* RECORDS SHOWN:

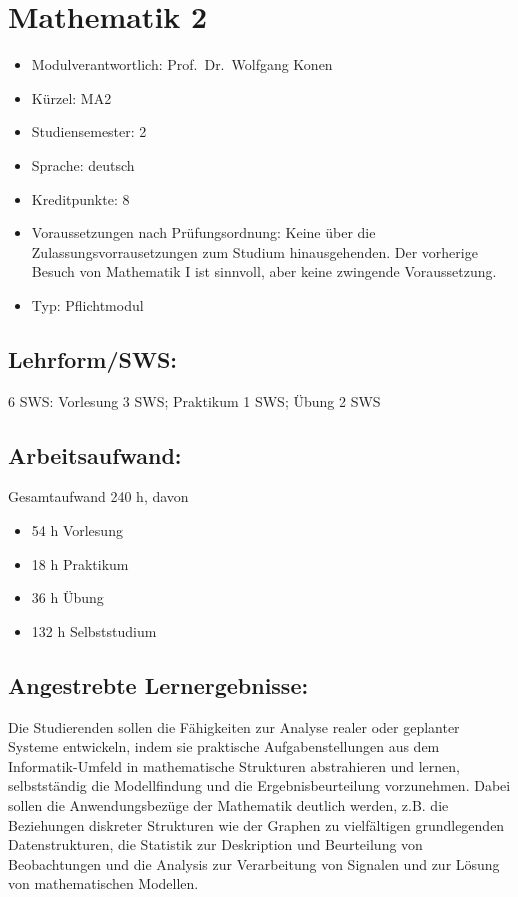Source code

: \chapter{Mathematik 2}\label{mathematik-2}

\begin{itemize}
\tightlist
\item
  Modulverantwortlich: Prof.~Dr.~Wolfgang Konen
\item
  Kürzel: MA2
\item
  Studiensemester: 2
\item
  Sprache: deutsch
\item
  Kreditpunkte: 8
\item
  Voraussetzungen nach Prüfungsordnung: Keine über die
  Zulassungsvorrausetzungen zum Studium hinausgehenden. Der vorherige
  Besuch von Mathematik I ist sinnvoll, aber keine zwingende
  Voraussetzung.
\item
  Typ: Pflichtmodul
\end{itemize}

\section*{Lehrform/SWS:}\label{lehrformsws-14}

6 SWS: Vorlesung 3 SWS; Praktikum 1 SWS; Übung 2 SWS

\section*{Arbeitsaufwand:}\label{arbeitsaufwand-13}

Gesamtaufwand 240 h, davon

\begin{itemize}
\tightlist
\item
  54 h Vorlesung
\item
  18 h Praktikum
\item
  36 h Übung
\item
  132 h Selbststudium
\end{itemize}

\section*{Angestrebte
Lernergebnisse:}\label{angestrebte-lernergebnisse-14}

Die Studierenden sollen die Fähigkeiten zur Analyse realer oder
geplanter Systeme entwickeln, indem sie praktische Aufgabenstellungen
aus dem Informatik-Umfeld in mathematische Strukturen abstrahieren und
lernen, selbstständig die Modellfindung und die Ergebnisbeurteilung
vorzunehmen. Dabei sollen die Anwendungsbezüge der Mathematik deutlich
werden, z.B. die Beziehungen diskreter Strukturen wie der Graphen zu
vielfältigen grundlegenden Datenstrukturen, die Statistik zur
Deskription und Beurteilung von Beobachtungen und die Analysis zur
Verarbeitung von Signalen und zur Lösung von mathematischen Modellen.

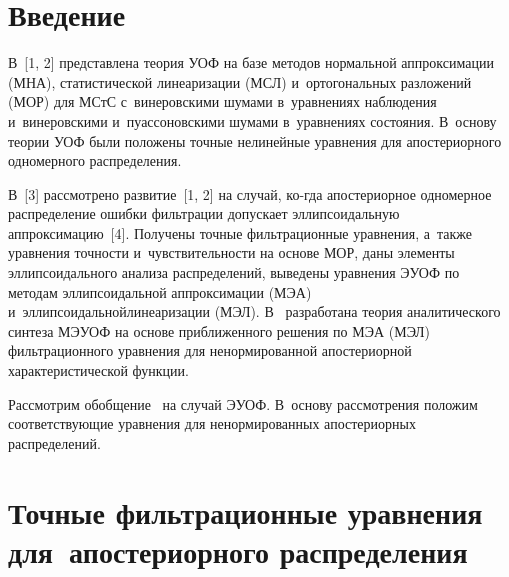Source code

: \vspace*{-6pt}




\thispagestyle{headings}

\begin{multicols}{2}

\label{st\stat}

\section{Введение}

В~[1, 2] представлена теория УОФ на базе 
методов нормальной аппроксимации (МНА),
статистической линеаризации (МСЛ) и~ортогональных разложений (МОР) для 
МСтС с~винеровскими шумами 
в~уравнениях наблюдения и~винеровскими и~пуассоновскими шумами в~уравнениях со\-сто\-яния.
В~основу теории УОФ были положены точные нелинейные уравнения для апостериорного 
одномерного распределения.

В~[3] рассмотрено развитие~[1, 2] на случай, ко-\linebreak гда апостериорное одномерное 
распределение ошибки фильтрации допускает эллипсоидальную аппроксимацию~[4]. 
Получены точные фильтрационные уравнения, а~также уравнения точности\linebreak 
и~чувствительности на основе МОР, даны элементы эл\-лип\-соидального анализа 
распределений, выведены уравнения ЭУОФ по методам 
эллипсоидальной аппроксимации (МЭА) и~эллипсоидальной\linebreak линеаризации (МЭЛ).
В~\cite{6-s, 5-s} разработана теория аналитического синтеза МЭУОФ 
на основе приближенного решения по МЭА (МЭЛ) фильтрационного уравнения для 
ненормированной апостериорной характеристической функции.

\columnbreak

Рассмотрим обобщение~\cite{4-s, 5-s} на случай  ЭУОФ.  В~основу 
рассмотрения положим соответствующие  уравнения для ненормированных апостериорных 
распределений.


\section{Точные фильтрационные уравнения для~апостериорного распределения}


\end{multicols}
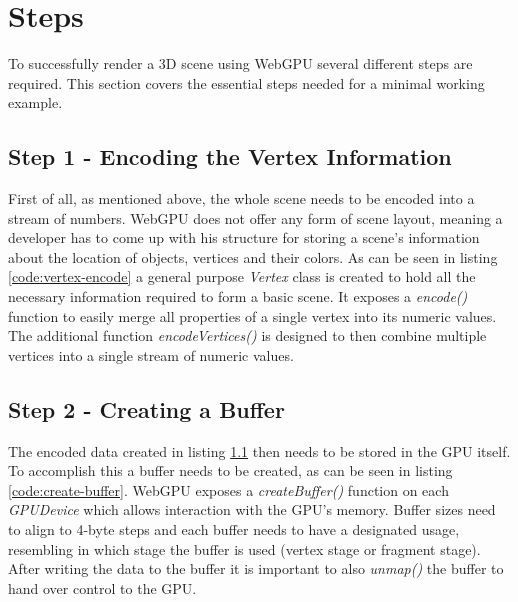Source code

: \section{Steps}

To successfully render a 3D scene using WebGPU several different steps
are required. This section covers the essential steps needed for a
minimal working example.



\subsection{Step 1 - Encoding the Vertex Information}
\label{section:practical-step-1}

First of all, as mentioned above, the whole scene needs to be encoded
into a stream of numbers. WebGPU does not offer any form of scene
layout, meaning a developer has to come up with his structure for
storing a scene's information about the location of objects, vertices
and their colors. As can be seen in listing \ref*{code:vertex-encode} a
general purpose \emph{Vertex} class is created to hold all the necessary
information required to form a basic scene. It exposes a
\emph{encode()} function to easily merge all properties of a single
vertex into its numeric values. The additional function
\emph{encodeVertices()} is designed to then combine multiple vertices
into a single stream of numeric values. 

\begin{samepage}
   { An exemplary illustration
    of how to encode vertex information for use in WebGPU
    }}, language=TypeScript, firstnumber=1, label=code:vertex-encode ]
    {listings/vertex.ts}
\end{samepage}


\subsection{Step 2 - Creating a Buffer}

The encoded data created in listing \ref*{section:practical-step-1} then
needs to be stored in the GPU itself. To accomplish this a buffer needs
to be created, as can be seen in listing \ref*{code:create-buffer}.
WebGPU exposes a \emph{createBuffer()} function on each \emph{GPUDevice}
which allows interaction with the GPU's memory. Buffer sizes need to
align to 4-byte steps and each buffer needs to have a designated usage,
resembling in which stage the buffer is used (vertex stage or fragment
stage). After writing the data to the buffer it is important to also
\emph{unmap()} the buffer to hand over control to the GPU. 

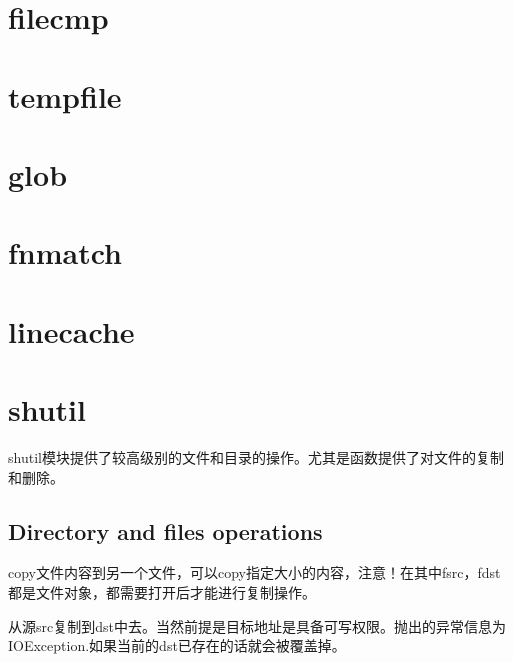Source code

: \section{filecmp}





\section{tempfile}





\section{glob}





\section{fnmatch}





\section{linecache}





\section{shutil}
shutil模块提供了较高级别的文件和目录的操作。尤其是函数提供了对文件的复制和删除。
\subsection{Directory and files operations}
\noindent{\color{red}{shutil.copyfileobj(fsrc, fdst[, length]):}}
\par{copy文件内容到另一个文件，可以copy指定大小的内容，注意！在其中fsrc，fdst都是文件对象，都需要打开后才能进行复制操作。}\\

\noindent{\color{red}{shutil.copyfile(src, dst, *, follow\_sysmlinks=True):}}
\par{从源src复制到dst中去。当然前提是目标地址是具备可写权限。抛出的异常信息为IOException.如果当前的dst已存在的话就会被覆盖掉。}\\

* WHAT THE TASK ASKS:
Go through the entries above and output them exactly, without pictures.

* ANSWER TO THIS EXERCISE:
Source code

: \chapter{Mathematik 2}\label{mathematik-2}

\begin{itemize}
\tightlist
\item
  Modulverantwortlich: Prof.~Dr.~Wolfgang Konen
\item
  Kürzel: MA2
\item
  Studiensemester: 2
\item
  Sprache: deutsch
\item
  Kreditpunkte: 8
\item
  Voraussetzungen nach Prüfungsordnung: Keine über die
  Zulassungsvorrausetzungen zum Studium hinausgehenden. Der vorherige
  Besuch von Mathematik I ist sinnvoll, aber keine zwingende
  Voraussetzung.
\item
  Typ: Pflichtmodul
\end{itemize}

\section*{Lehrform/SWS:}\label{lehrformsws-14}

6 SWS: Vorlesung 3 SWS; Praktikum 1 SWS; Übung 2 SWS

\section*{Arbeitsaufwand:}\label{arbeitsaufwand-13}

Gesamtaufwand 240 h, davon

\begin{itemize}
\tightlist
\item
  54 h Vorlesung
\item
  18 h Praktikum
\item
  36 h Übung
\item
  132 h Selbststudium
\end{itemize}

\section*{Angestrebte
Lernergebnisse:}\label{angestrebte-lernergebnisse-14}

Die Studierenden sollen die Fähigkeiten zur Analyse realer oder
geplanter Systeme entwickeln, indem sie praktische Aufgabenstellungen
aus dem Informatik-Umfeld in mathematische Strukturen abstrahieren und
lernen, selbstständig die Modellfindung und die Ergebnisbeurteilung
vorzunehmen. Dabei sollen die Anwendungsbezüge der Mathematik deutlich
werden, z.B. die Beziehungen diskreter Strukturen wie der Graphen zu
vielfältigen grundlegenden Datenstrukturen, die Statistik zur
Deskription und Beurteilung von Beobachtungen und die Analysis zur
Verarbeitung von Signalen und zur Lösung von mathematischen Modellen.

Source code

: \vspace*{-6pt}




\thispagestyle{headings}

\begin{multicols}{2}

\label{st\stat}

\section{Введение}

В~[1, 2] представлена теория УОФ на базе 
методов нормальной аппроксимации (МНА),
статистической линеаризации (МСЛ) и~ортогональных разложений (МОР) для 
МСтС с~винеровскими шумами 
в~уравнениях наблюдения и~винеровскими и~пуассоновскими шумами в~уравнениях со\-сто\-яния.
В~основу теории УОФ были положены точные нелинейные уравнения для апостериорного 
одномерного распределения.

В~[3] рассмотрено развитие~[1, 2] на случай, ко-\linebreak гда апостериорное одномерное 
распределение ошибки фильтрации допускает эллипсоидальную аппроксимацию~[4]. 
Получены точные фильтрационные уравнения, а~также уравнения точности\linebreak 
и~чувствительности на основе МОР, даны элементы эл\-лип\-соидального анализа 
распределений, выведены уравнения ЭУОФ по методам 
эллипсоидальной аппроксимации (МЭА) и~эллипсоидальной\linebreak линеаризации (МЭЛ).
В~\cite{6-s, 5-s} разработана теория аналитического синтеза МЭУОФ 
на основе приближенного решения по МЭА (МЭЛ) фильтрационного уравнения для 
ненормированной апостериорной характеристической функции.

\columnbreak

Рассмотрим обобщение~\cite{4-s, 5-s} на случай  ЭУОФ.  В~основу 
рассмотрения положим соответствующие  уравнения для ненормированных апостериорных 
распределений.


\section{Точные фильтрационные уравнения для~апостериорного распределения}


\end{multicols}
Source code

: \section{Steps}

To successfully render a 3D scene using WebGPU several different steps
are required. This section covers the essential steps needed for a
minimal working example.



\subsection{Step 1 - Encoding the Vertex Information}
\label{section:practical-step-1}

First of all, as mentioned above, the whole scene needs to be encoded
into a stream of numbers. WebGPU does not offer any form of scene
layout, meaning a developer has to come up with his structure for
storing a scene's information about the location of objects, vertices
and their colors. As can be seen in listing \ref*{code:vertex-encode} a
general purpose \emph{Vertex} class is created to hold all the necessary
information required to form a basic scene. It exposes a
\emph{encode()} function to easily merge all properties of a single
vertex into its numeric values. The additional function
\emph{encodeVertices()} is designed to then combine multiple vertices
into a single stream of numeric values. 

\begin{samepage}
   { An exemplary illustration
    of how to encode vertex information for use in WebGPU
    }}, language=TypeScript, firstnumber=1, label=code:vertex-encode ]
    {listings/vertex.ts}
\end{samepage}


\subsection{Step 2 - Creating a Buffer}

The encoded data created in listing \ref*{section:practical-step-1} then
needs to be stored in the GPU itself. To accomplish this a buffer needs
to be created, as can be seen in listing \ref*{code:create-buffer}.
WebGPU exposes a \emph{createBuffer()} function on each \emph{GPUDevice}
which allows interaction with the GPU's memory. Buffer sizes need to
align to 4-byte steps and each buffer needs to have a designated usage,
resembling in which stage the buffer is used (vertex stage or fragment
stage). After writing the data to the buffer it is important to also
\emph{unmap()} the buffer to hand over control to the GPU. 

Source code

: \section{filecmp}





\section{tempfile}





\section{glob}





\section{fnmatch}





\section{linecache}





\section{shutil}
shutil模块提供了较高级别的文件和目录的操作。尤其是函数提供了对文件的复制和删除。
\subsection{Directory and files operations}
\noindent{\color{red}{shutil.copyfileobj(fsrc, fdst[, length]):}}
\par{copy文件内容到另一个文件，可以copy指定大小的内容，注意！在其中fsrc，fdst都是文件对象，都需要打开后才能进行复制操作。}\\

\noindent{\color{red}{shutil.copyfile(src, dst, *, follow\_sysmlinks=True):}}
\par{从源src复制到dst中去。当然前提是目标地址是具备可写权限。抛出的异常信息为IOException.如果当前的dst已存在的话就会被覆盖掉。}\\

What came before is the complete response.